Task objective :: Pick every line out of the entries below that holds the string "Hadith", and report them.

(Beginning of Listed entries)

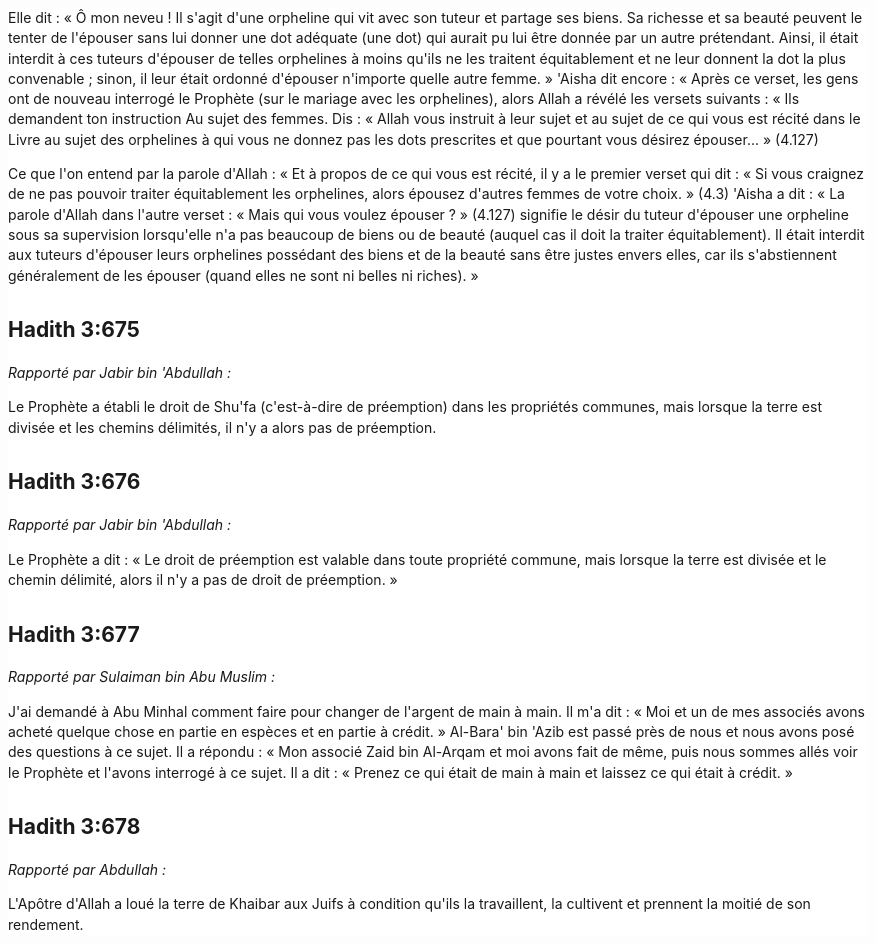 Elle dit : « Ô mon neveu ! Il s'agit d'une orpheline qui vit avec son tuteur et partage ses biens. Sa richesse et sa beauté peuvent le tenter de l'épouser sans lui donner une dot adéquate (une dot) qui aurait pu lui être donnée par un autre prétendant. Ainsi, il était interdit à ces tuteurs d'épouser de telles orphelines à moins qu'ils ne les traitent équitablement et ne leur donnent la dot la plus convenable ; sinon, il leur était ordonné d'épouser n'importe quelle autre femme. » 'Aisha dit encore : « Après ce verset, les gens ont de nouveau interrogé le Prophète (sur le mariage avec les orphelines), alors Allah a révélé les versets suivants : « Ils demandent ton instruction Au sujet des femmes. Dis : « Allah vous instruit à leur sujet et au sujet de ce qui vous est récité dans le Livre au sujet des orphelines à qui vous ne donnez pas les dots prescrites et que pourtant vous désirez épouser... » (4.127)

Ce que l'on entend par la parole d'Allah : « Et à propos de ce qui vous est récité, il y a le premier verset qui dit : « Si vous craignez de ne pas pouvoir traiter équitablement les orphelines, alors épousez d'autres femmes de votre choix. » (4.3) 'Aisha a dit : « La parole d'Allah dans l'autre verset : « Mais qui vous voulez épouser ? » (4.127) signifie le désir du tuteur d'épouser une orpheline sous sa supervision lorsqu'elle n'a pas beaucoup de biens ou de beauté (auquel cas il doit la traiter équitablement). Il était interdit aux tuteurs d'épouser leurs orphelines possédant des biens et de la beauté sans être justes envers elles, car ils s'abstiennent généralement de les épouser (quand elles ne sont ni belles ni riches). »


## Hadith 3:675

_Rapporté par Jabir bin 'Abdullah :_

Le Prophète a établi le droit de Shu'fa (c'est-à-dire de préemption) dans les propriétés communes, mais lorsque la terre est divisée et les chemins délimités, il n'y a alors pas de préemption.


## Hadith 3:676

_Rapporté par Jabir bin 'Abdullah :_

Le Prophète a dit : « Le droit de préemption est valable dans toute propriété commune, mais lorsque la terre est divisée et le chemin délimité, alors il n'y a pas de droit de préemption. »


## Hadith 3:677

_Rapporté par Sulaiman bin Abu Muslim :_

J'ai demandé à Abu Minhal comment faire pour changer de l'argent de main à main. Il m'a dit : « Moi et un de mes associés avons acheté quelque chose en partie en espèces et en partie à crédit. » Al-Bara' bin 'Azib est passé près de nous et nous avons posé des questions à ce sujet. Il a répondu : « Mon associé Zaid bin Al-Arqam et moi avons fait de même, puis nous sommes allés voir le Prophète et l'avons interrogé à ce sujet. Il a dit : « Prenez ce qui était de main à main et laissez ce qui était à crédit. »


## Hadith 3:678

_Rapporté par Abdullah :_

L'Apôtre d'Allah a loué la terre de Khaibar aux Juifs à condition qu'ils la travaillent, la cultivent et prennent la moitié de son rendement.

(End of Listed entries)

Completed exercise ::
## Hadith 3:675
## Hadith 3:676
## Hadith 3:677
## Hadith 3:678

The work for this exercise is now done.